Reinforcement Learning for Robotic Control

When I began to study Reinforcement Learning (RL) in robotics, I noted that there was no literature available that reviewed the varying methods of RL for complex, multistep tasks. To solve this issue, and to provide a resource for future researchers working on robotic control with RL, I wrote a review paper focused on the multi-action sequence of pick-and-place. The task involves object recognition, grasp selection, manipulation, and placement, a relevant series of actions for most robotic applications. This survey accumulates all data published in the field on this topic, to provide a resource which can be used for benchmarking RL control strategies in the future. I was the primary author on this paper and wrote the content myself, with reviewal support from my supervisor and a senior member of my lab. The paper was published in MDPI robotics and can be found at this link

Pick and Place

Since the publication of the paper, I have focused my research on establishing the RL for Robotics project for the AI for Manufacturing Lab at the University of Waterloo. The goal of this project is to design, simulate, and validate new RL control strategies for simple tasks such as robotic grasping and robotic pick-and-place.

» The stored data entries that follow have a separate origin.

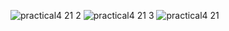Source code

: ![practical4 21 2](https://cloud.githubusercontent.com/assets/16960568/13329375/7e472eb6-dc19-11e5-9136-07c7f34e95c2.JPG)
![practical4 21 3](https://cloud.githubusercontent.com/assets/16960568/13329376/7e4d49f4-dc19-11e5-9ac9-07c9bd110b24.JPG)
![practical4 21](https://cloud.githubusercontent.com/assets/16960568/13329377/7e4eef8e-dc19-11e5-96c9-4617e4750f52.JPG)
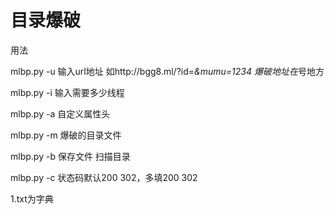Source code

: # 目录爆破

用法

mlbp.py -u 输入url地址 如http://bgg8.ml/?id=*&mumu=1234 爆破地址在*号地方

mlbp.py -i 输入需要多少线程

mlbp.py -a 自定义属性头

mlbp.py -m 爆破的目录文件

mlbp.py -b 保存文件 扫描目录

mlbp.py -c 状态码默认200 302，多填200 302

1.txt为字典
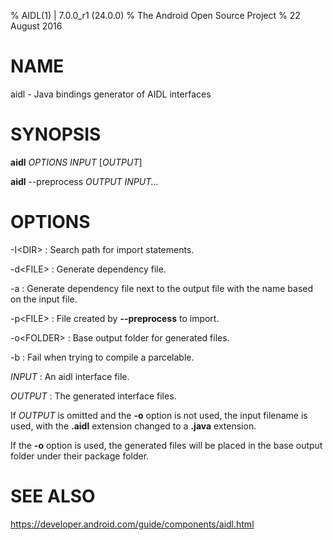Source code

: % AIDL(1) | 7.0.0_r1 (24.0.0)
% The Android Open Source Project
% 22 August 2016

# NAME

aidl - Java bindings generator of AIDL interfaces

# SYNOPSIS

**aidl** _OPTIONS_ _INPUT_ [_OUTPUT_]

**aidl** --preprocess _OUTPUT_ _INPUT..._

# OPTIONS

-I\<DIR\>
: Search path for import statements.

-d\<FILE\>
: Generate dependency file.

-a
: Generate dependency file next to the output file with the name based on the
  input file.

-p\<FILE\>
: File created by **--preprocess** to import.

-o\<FOLDER\>
: Base output folder for generated files.

-b
: Fail when trying to compile a parcelable.

_INPUT_
: An aidl interface file.

_OUTPUT_
: The generated interface files.

If _OUTPUT_ is omitted and the **-o** option is not used, the input filename
is used, with the **.aidl** extension changed to a **.java** extension.

If the **-o** option is used, the generated files will be placed in the base
output folder under their package folder.

# SEE ALSO

https://developer.android.com/guide/components/aidl.html
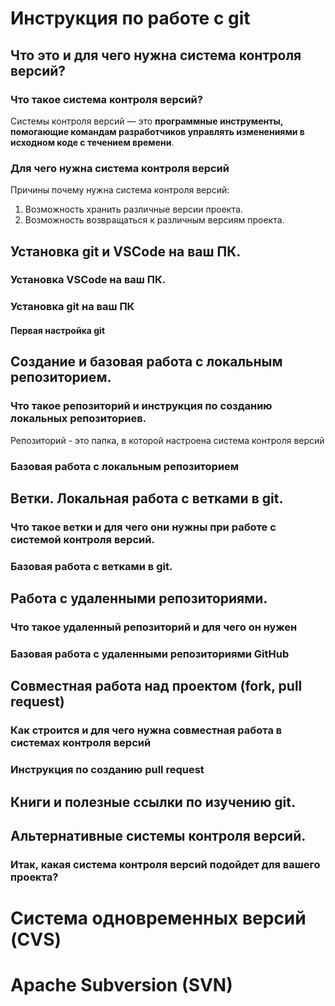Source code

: # Инструкция по работе с git

## Что это и для чего нужна система контроля версий?

### Что такое система контроля версий?
Системы контроля версий — это **программные инструменты, помогающие командам разработчиков управлять изменениями в исходном коде с течением времени**.

### Для чего нужна система контроля версий
Причины почему нужна система контроля версий:
1. Возможность хранить различные версии проекта.
2. Возможность возвращаться к различным версиям проекта.

## Установка git и VSCode на ваш ПК.

### Установка VSCode на ваш ПК.

### Установка git на ваш ПК

#### Первая настройка git

## Создание и базовая работа с локальным репозиторием.

### Что такое репозиторий и инструкция по созданию локальных репозиториев.
Репозиторий - это папка, в которой настроена система контроля версий

### Базовая работа с локальным репозиторием

## Ветки. Локальная работа с ветками в git.

### Что такое ветки и для чего они нужны при работе с системой контроля версий.

### Базовая работа с ветками в git.

## Работа с удаленными репозиториями.

### Что такое удаленный репозиторий и для чего он нужен

### Базовая работа с удаленными репозиториями GitHub

## Совместная работа над проектом (fork, pull request)

### Как строится и для чего нужна совместная работа в системах контроля версий

### Инструкция по созданию pull request

## Книги и полезные ссылки по изучению git.

## Альтернативные системы контроля версий.

### Итак, какая система контроля версий подойдет для вашего проекта?

# Система одновременных версий (CVS)

# Apache Subversion (SVN)

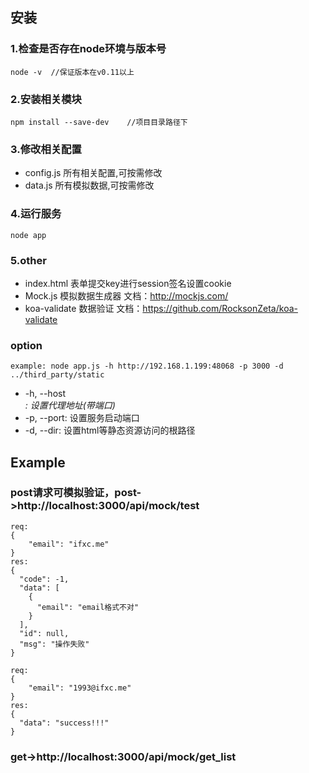 ## 安装
### 1.检查是否存在node环境与版本号
    node -v  //保证版本在v0.11以上

### 2.安装相关模块
    npm install --save-dev    //项目目录路径下

### 3.修改相关配置
* config.js  所有相关配置,可按需修改
* data.js  所有模拟数据,可按需修改    
        
### 4.运行服务
    node app
        
### 5.other
* index.html  表单提交key进行session签名设置cookie
* Mock.js 模拟数据生成器 文档：http://mockjs.com/
* koa-validate 数据验证 文档：https://github.com/RocksonZeta/koa-validate

### option
    example: node app.js -h http://192.168.1.199:48068 -p 3000 -d ../third_party/static
* -h, --host<address>: 设置代理地址(带端口)
* -p, --port<number>: 设置服务启动端口
* -d, --dir<path>: 设置html等静态资源访问的根路径

##  Example
### post请求可模拟验证，post->http://localhost:3000/api/mock/test
    req:
    {
        "email": "ifxc.me"
    }
    res:
    {
      "code": -1,
      "data": [
        {
          "email": "email格式不对"
        }
      ],
      "id": null,
      "msg": "操作失败"
    }
    
    req:
    {
        "email": "1993@ifxc.me"
    }
    res:
    {
      "data": "success!!!"
    }
### get->http://localhost:3000/api/mock/get_list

The foundation for the RL control strategy is the Markov Decision Process (MDP). The MDP is a process which encourages specific behaviours and discourages others by feeding rewards or punishments to the agent based on the agent’s actions in the environment. The agent selects an action based on its policy function for actions given states. For the case of robotic pick-and-place, the “state” fed to the robotic agent is the RGBD rendered image of the 6 DoF robotic arm in the environment. The “action” is the x, y, z, pitch, roll, yaw, and gripper position command which is fed to the robotic arm for execution. The diagram below shows the cycle of the MDP for robotic grasping.

MDP Learning Framework

The process of exploring the environment, creating a value function representation, and updating the control policy, requires a complex methodology. The model-free methods that I developed and tested for this task were TD3 and PPO.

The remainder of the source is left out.